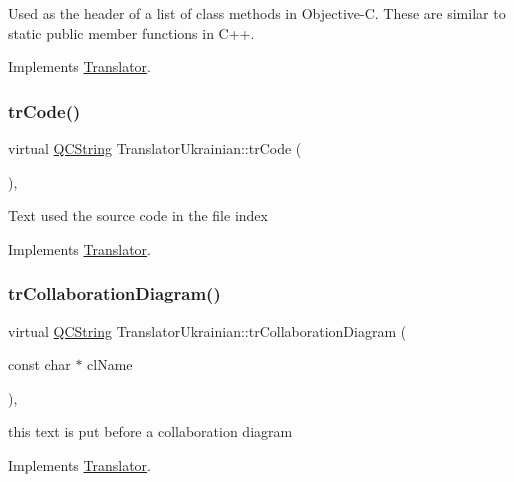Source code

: Used as the header of a list of class methods in Objective-\/C. These are similar to static public member functions in C++. 

Implements \mbox{\hyperlink{class_translator}{Translator}}.

\mbox{\label{class_translator_ukrainian_a2557dba0757dba7012ab7c039f7eb228}} 
\subsubsection{\texorpdfstring{trCode()}{trCode()}}
{\footnotesize\ttfamily virtual \mbox{\hyperlink{class_q_c_string}{Q\+C\+String}} Translator\+Ukrainian\+::tr\+Code (\begin{DoxyParamCaption}{ }\end{DoxyParamCaption})\hspace{0.3cm}{\ttfamily [inline]}, {\ttfamily [virtual]}}

Text used the source code in the file index 

Implements \mbox{\hyperlink{class_translator}{Translator}}.

\mbox{\label{class_translator_ukrainian_a10ec62b4fb9229ba7421894fce921149}} 
\subsubsection{\texorpdfstring{trCollaborationDiagram()}{trCollaborationDiagram()}}
{\footnotesize\ttfamily virtual \mbox{\hyperlink{class_q_c_string}{Q\+C\+String}} Translator\+Ukrainian\+::tr\+Collaboration\+Diagram (\begin{DoxyParamCaption}\item[{const char $\ast$}]{cl\+Name }\end{DoxyParamCaption})\hspace{0.3cm}{\ttfamily [inline]}, {\ttfamily [virtual]}}

this text is put before a collaboration diagram 

Implements \mbox{\hyperlink{class_translator}{Translator}}.

\mbox{\label{class_translator_ukrainian_afa6c32e7685ca20fed4bd40167020169}} 
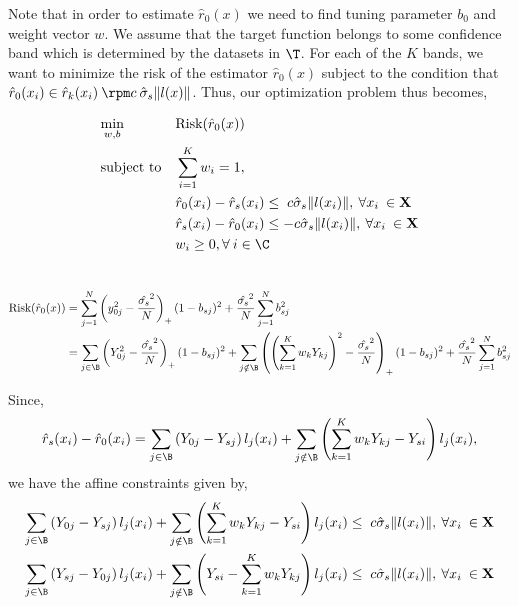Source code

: Note that in order to estimate $\hat{r}_0(x)$ we need to find tuning
parameter $b_0$ and weight vector $w$. We assume that the target function
belongs to some confidence band which is determined by the datasets in $\T$. For
each of the $K$ bands, we want to minimize the risk of the estimator
$\hat{r}_0(x)$ subject to the condition that $\hat{r}_0(x_i) \in \hat{r}_k(x_i)
\: \rpm c \: \hat{\sigma}_s \| l(x)\|$. Thus, our optimization problem thus
becomes,

\begin{equation*}
\begin{aligned}
&   \underset{w,b}{\text{min}}  
&&   \text{Risk}(\hat{r}_0(x)) \\
&   \text{subject to} &&\sum_{i = 1}^{K} w_i = 1,\\
&&&	\hat{r}_0(x_i) - \hat{r}_s(x_i) \leq  \; c  \hat{\sigma}_s \| l(x_i)\|,\:
\forall x_i \: \in \mathbf{X}\\
&&&	\hat{r}_s(x_i) - \hat{r}_0(x_i) \leq  -c  \hat{\sigma}_s \| l(x_i)\|,\:
\forall x_i \: \in \mathbf{X}\\
&&&	w_i \geq 0, \forall \: i \in \C \\
&&&
\end{aligned}
\end{equation*}

\begin{align}
 \text{Risk}(\hat{r}_0(x)) & = \sum_{j = 1}^{N} \left(y^2_{0j} -
 \frac{\hat{\sigma_s}^2}{N}\right)_+(1-b_{sj})^2 + \frac{\hat{\sigma_s}^2}{N}
 \sum_{j = 1}^{N} b^2_{sj}\\
 & = \sum_{j \in \B} \left(Y^2_{0j} - 
 \frac{\hat{\sigma_s}^2}{N}\right)_+(1-b_{sj})^2 + \sum_{j \notin \B} \left(
 \left(\sum_{k=1}^{K}w_kY_{kj} \right)^2 -
 \frac{\hat{\sigma_s}^2}{N}\right)_+(1-b_{sj})^2 +
 \frac{\hat{\sigma_s}^2}{N}
 \sum_{j = 1}^{N} b^2_{sj}
\end{align}

Since,
\begin{align}
\hat{r}_s(x_i) - \hat{r}_0(x_i)  
 = \sum_{j \in \B} \left(Y_{0j} - Y_{sj} \right)l_j(x_i) + \sum_{j \notin
\B} \left( \sum_{k=1}^{K}w_kY_{kj} - Y_{si}\right)l_j(x_i), 
\end{align}
we have the affine constraints given by,
\begin{align*}
\sum_{j \in \B} \left(Y_{0j} - Y_{sj} \right)l_j(x_i) + \sum_{j \notin
\B} \left( \sum_{k=1}^{K}w_kY_{kj}  - Y_{si}\right)l_j(x_i) 
&\leq  \; c  \hat{\sigma}_s \| l(x_i)\|,\:
\forall x_i \: \in \mathbf{X}\\
\sum_{j \in \B} \left(Y_{sj} - Y_{0j} \right)l_j(x_i) + \sum_{j \notin
\B} \left( Y_{si} - \sum_{k=1}^{K}w_kY_{kj}  \right)l_j(x_i) 
&\leq  \; c  \hat{\sigma}_s \| l(x_i)\|,\:
\forall x_i \: \in \mathbf{X}\\
\end{align*}
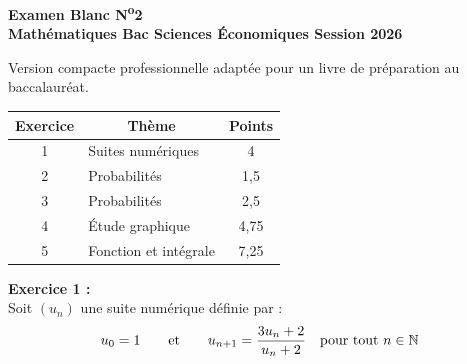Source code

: 
\cleardoublepage
{}
\thispagestyle{empty}

\begin{center}
  {\LARGE\bfseries\color{navy} Examen Blanc N\textsuperscript{o}2}\\[0.3cm]
  {\large\bfseries Math\'{e}matiques \textemdash{} Bac Sciences \'{E}conomiques \textemdash{} Session 2026}
\end{center}

\smallskip
{\small Version compacte professionnelle adapt\'{e}e pour un livre de pr\'{e}paration au baccalaur\'{e}at.}
\smallskip

\begin{center}
\renewcommand{\arraystretch}{1.3}
\begin{tabular}{|c|l|c|}
  \hline
  \rowcolor{navylight}
  \textbf{\color{navy}Exercice} & \multicolumn{1}{c|}{\textbf{\color{navy}Th\`{e}me}} & \textbf{\color{navy}Points} \\
  \hline
  1 & Suites num\'{e}riques & 4 \\
  \hline
  2 & Probabilit\'{e}s & 1,5 \\
  \hline
  3 & Probabilit\'{e}s & 2,5 \\
  \hline
  4 & \'{E}tude graphique & 4,75 \\
  \hline
  5 & Fonction et int\'{e}grale & 7,25 \\
  \hline
\end{tabular}
\end{center}

\bigskip

\noindent\textbf{Exercice 1 :}\\
Soit $(u_n)$ une suite num\'{e}rique d\'{e}finie par :
\[
  u_0 = 1 \qquad \text{et} \qquad
  u_{n+1} = \frac{3u_n + 2}{u_n + 2}
  \quad \text{pour tout } n \in \N
\]

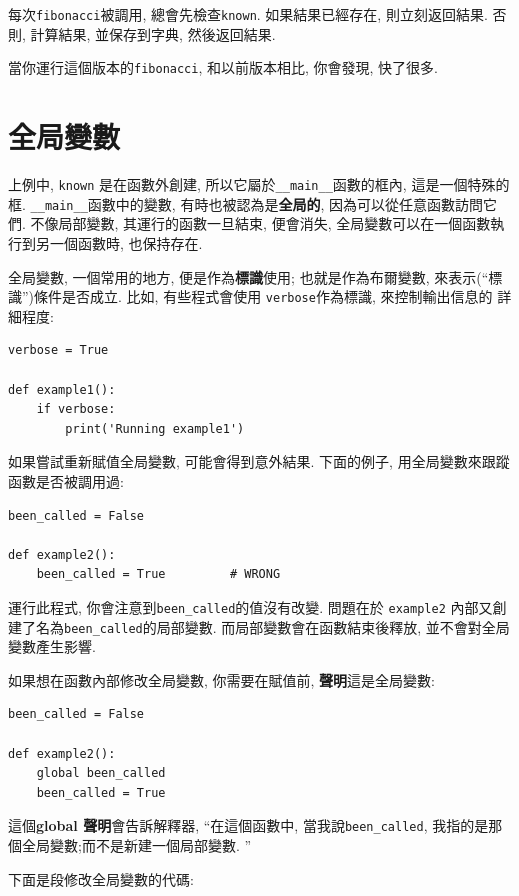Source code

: \documentclass[10pt]{book}
\begin{document}
每次{\tt fibonacci}被調用, 總會先檢查{\tt known}. 
如果結果已經存在, 則立刻返回結果. 否則, 計算結果, 
並保存到字典, 然後返回結果. 

當你運行這個版本的{\tt fibonacci}, 和以前版本相比, 
你會發現, 快了很多. 


\section{全局變數}
上例中, {\tt known} 是在函數外創建, 
所以它屬於\verb"__main__"函數的框內, 這是一個特殊的框. 
\verb"__main__"函數中的變數, 有時也被認為是{\bf 全局的}, 
因為可以從任意函數訪問它們. 
不像局部變數, 其運行的函數一旦結束, 便會消失, 
全局變數可以在一個函數執行到另一個函數時, 也保持存在. 

全局變數, 一個常用的地方, 便是作為{\bf 標識}使用;
也就是作為布爾變數, 來表示(``標識'')條件是否成立. 
比如, 有些程式會使用 {\tt verbose}作為標識, 來控制輸出信息的
詳細程度:

\begin{verbatim}
verbose = True

def example1():
    if verbose:
        print('Running example1')
\end{verbatim}
%
如果嘗試重新賦值全局變數, 可能會得到意外結果. 
下面的例子, 用全局變數來跟蹤函數是否被調用過:

\begin{verbatim}
been_called = False

def example2():
    been_called = True         # WRONG
\end{verbatim}
%
運行此程式, 你會注意到\verb"been_called"的值沒有改變. 
問題在於 {\tt example2} 內部又創建了名為\verb"been_called"的局部變數. 
而局部變數會在函數結束後釋放, 並不會對全局變數產生影響. 

如果想在函數內部修改全局變數, 你需要在賦值前, {\bf 聲明}這是全局變數:

\begin{verbatim}
been_called = False

def example2():
    global been_called 
    been_called = True
\end{verbatim}
%
這個{\bf global 聲明}會告訴解釋器,  ``在這個函數中, 當我說\verb"been_called", 
我指的是那個全局變數;而不是新建一個局部變數. ''

下面是段修改全局變數的代碼:
\end{document}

§ **EXERCISE**
Every line in the data that holds "pour" should be copied out.

§ **ANSWER TO THIS EXERCISE**
{\small Version compacte professionnelle adapt\'{e}e pour un livre de pr\'{e}paration au baccalaur\'{e}at.}
  \quad \text{pour tout } n \in \N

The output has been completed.